Collection entries
▼▼▼
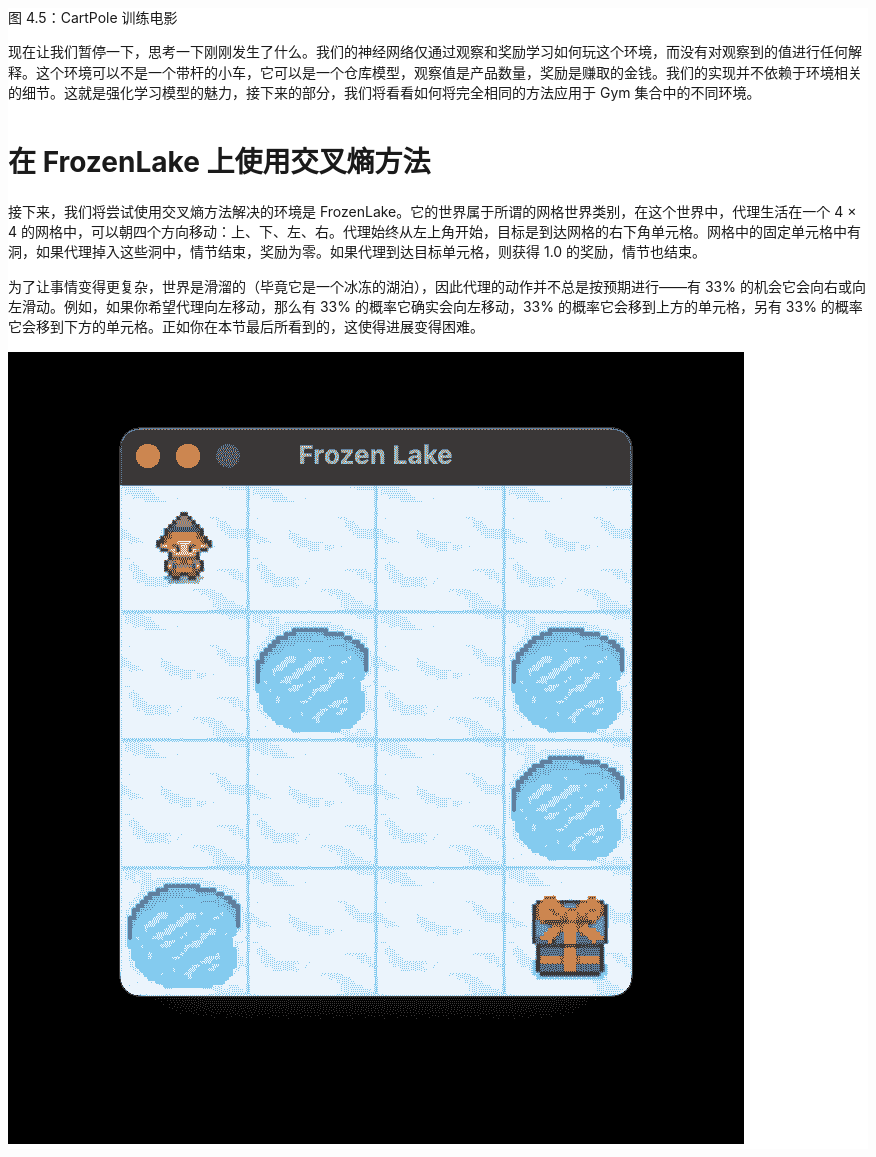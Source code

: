 图 4.5：CartPole 训练电影

现在让我们暂停一下，思考一下刚刚发生了什么。我们的神经网络仅通过观察和奖励学习如何玩这个环境，而没有对观察到的值进行任何解释。这个环境可以不是一个带杆的小车，它可以是一个仓库模型，观察值是产品数量，奖励是赚取的金钱。我们的实现并不依赖于环境相关的细节。这就是强化学习模型的魅力，接下来的部分，我们将看看如何将完全相同的方法应用于 Gym 集合中的不同环境。

# 在 FrozenLake 上使用交叉熵方法

接下来，我们将尝试使用交叉熵方法解决的环境是 FrozenLake。它的世界属于所谓的网格世界类别，在这个世界中，代理生活在一个 4 × 4 的网格中，可以朝四个方向移动：上、下、左、右。代理始终从左上角开始，目标是到达网格的右下角单元格。网格中的固定单元格中有洞，如果代理掉入这些洞中，情节结束，奖励为零。如果代理到达目标单元格，则获得 1.0 的奖励，情节也结束。

为了让事情变得更复杂，世界是滑溜的（毕竟它是一个冰冻的湖泊），因此代理的动作并不总是按预期进行——有 33% 的机会它会向右或向左滑动。例如，如果你希望代理向左移动，那么有 33% 的概率它确实会向左移动，33% 的概率它会移到上方的单元格，另有 33% 的概率它会移到下方的单元格。正如你在本节最后所看到的，这使得进展变得困难。

![图片](img/file17.png)
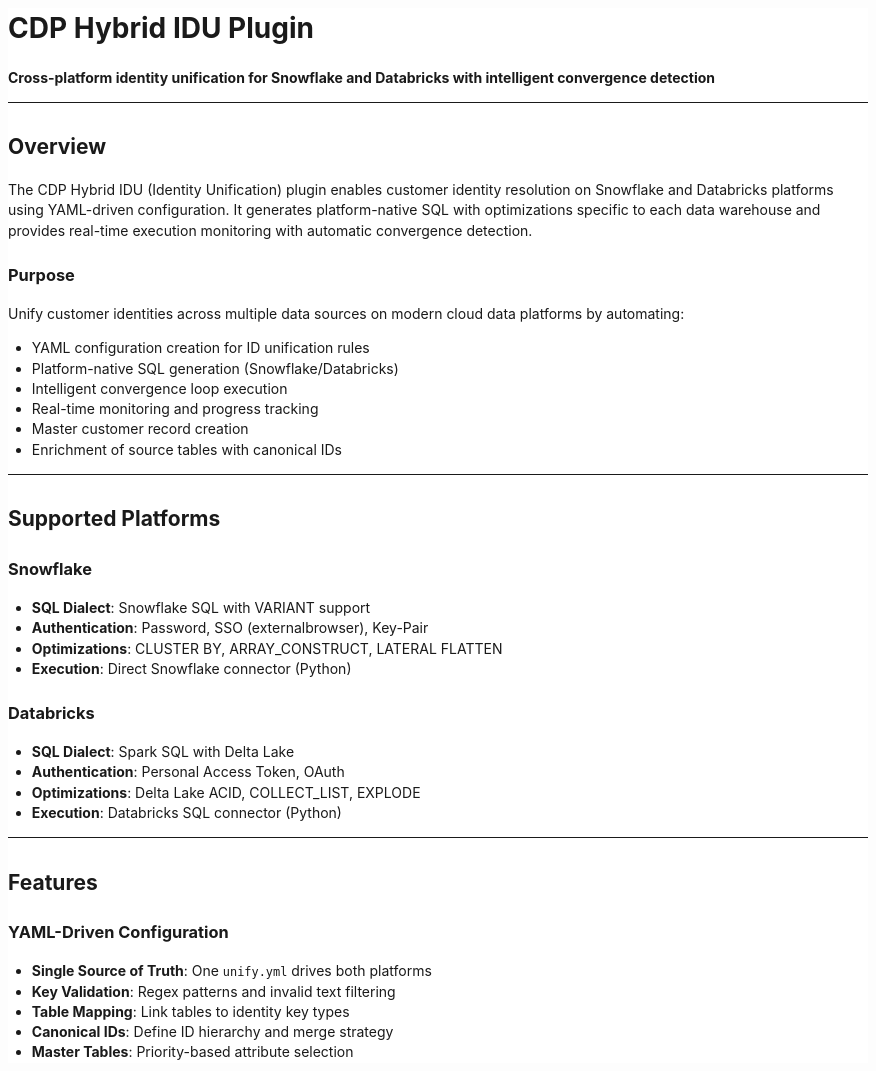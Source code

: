 # CDP Hybrid IDU Plugin

**Cross-platform identity unification for Snowflake and Databricks with intelligent convergence detection**

---

## Overview

The CDP Hybrid IDU (Identity Unification) plugin enables customer identity resolution on Snowflake and Databricks platforms using YAML-driven configuration. It generates platform-native SQL with optimizations specific to each data warehouse and provides real-time execution monitoring with automatic convergence detection.

### Purpose

Unify customer identities across multiple data sources on modern cloud data platforms by automating:
- YAML configuration creation for ID unification rules
- Platform-native SQL generation (Snowflake/Databricks)
- Intelligent convergence loop execution
- Real-time monitoring and progress tracking
- Master customer record creation
- Enrichment of source tables with canonical IDs

---

## Supported Platforms

### Snowflake
- **SQL Dialect**: Snowflake SQL with VARIANT support
- **Authentication**: Password, SSO (externalbrowser), Key-Pair
- **Optimizations**: CLUSTER BY, ARRAY_CONSTRUCT, LATERAL FLATTEN
- **Execution**: Direct Snowflake connector (Python)

### Databricks
- **SQL Dialect**: Spark SQL with Delta Lake
- **Authentication**: Personal Access Token, OAuth
- **Optimizations**: Delta Lake ACID, COLLECT_LIST, EXPLODE
- **Execution**: Databricks SQL connector (Python)

---

## Features

### YAML-Driven Configuration
- **Single Source of Truth**: One `unify.yml` drives both platforms
- **Key Validation**: Regex patterns and invalid text filtering
- **Table Mapping**: Link tables to identity key types
- **Canonical IDs**: Define ID hierarchy and merge strategy
- **Master Tables**: Priority-based attribute selection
▲▲▲
**ABOUT THIS TASK:**
Go through the data above and transcribe it in full, omitting any image.

**ANSWER SPACE:**
Source code

: 图 4.5：CartPole 训练电影

现在让我们暂停一下，思考一下刚刚发生了什么。我们的神经网络仅通过观察和奖励学习如何玩这个环境，而没有对观察到的值进行任何解释。这个环境可以不是一个带杆的小车，它可以是一个仓库模型，观察值是产品数量，奖励是赚取的金钱。我们的实现并不依赖于环境相关的细节。这就是强化学习模型的魅力，接下来的部分，我们将看看如何将完全相同的方法应用于 Gym 集合中的不同环境。

# 在 FrozenLake 上使用交叉熵方法

接下来，我们将尝试使用交叉熵方法解决的环境是 FrozenLake。它的世界属于所谓的网格世界类别，在这个世界中，代理生活在一个 4 × 4 的网格中，可以朝四个方向移动：上、下、左、右。代理始终从左上角开始，目标是到达网格的右下角单元格。网格中的固定单元格中有洞，如果代理掉入这些洞中，情节结束，奖励为零。如果代理到达目标单元格，则获得 1.0 的奖励，情节也结束。

为了让事情变得更复杂，世界是滑溜的（毕竟它是一个冰冻的湖泊），因此代理的动作并不总是按预期进行——有 33% 的机会它会向右或向左滑动。例如，如果你希望代理向左移动，那么有 33% 的概率它确实会向左移动，33% 的概率它会移到上方的单元格，另有 33% 的概率它会移到下方的单元格。正如你在本节最后所看到的，这使得进展变得困难。

![图片](img/file17.png)
Source code

: # CDP Hybrid IDU Plugin

**Cross-platform identity unification for Snowflake and Databricks with intelligent convergence detection**

---

## Overview

The CDP Hybrid IDU (Identity Unification) plugin enables customer identity resolution on Snowflake and Databricks platforms using YAML-driven configuration. It generates platform-native SQL with optimizations specific to each data warehouse and provides real-time execution monitoring with automatic convergence detection.

### Purpose

Unify customer identities across multiple data sources on modern cloud data platforms by automating:
- YAML configuration creation for ID unification rules
- Platform-native SQL generation (Snowflake/Databricks)
- Intelligent convergence loop execution
- Real-time monitoring and progress tracking
- Master customer record creation
- Enrichment of source tables with canonical IDs

---

## Supported Platforms

### Snowflake
- **SQL Dialect**: Snowflake SQL with VARIANT support
- **Authentication**: Password, SSO (externalbrowser), Key-Pair
- **Optimizations**: CLUSTER BY, ARRAY_CONSTRUCT, LATERAL FLATTEN
- **Execution**: Direct Snowflake connector (Python)

### Databricks
- **SQL Dialect**: Spark SQL with Delta Lake
- **Authentication**: Personal Access Token, OAuth
- **Optimizations**: Delta Lake ACID, COLLECT_LIST, EXPLODE
- **Execution**: Databricks SQL connector (Python)

---

## Features

### YAML-Driven Configuration
- **Single Source of Truth**: One `unify.yml` drives both platforms
- **Key Validation**: Regex patterns and invalid text filtering
- **Table Mapping**: Link tables to identity key types
- **Canonical IDs**: Define ID hierarchy and merge strategy
- **Master Tables**: Priority-based attribute selection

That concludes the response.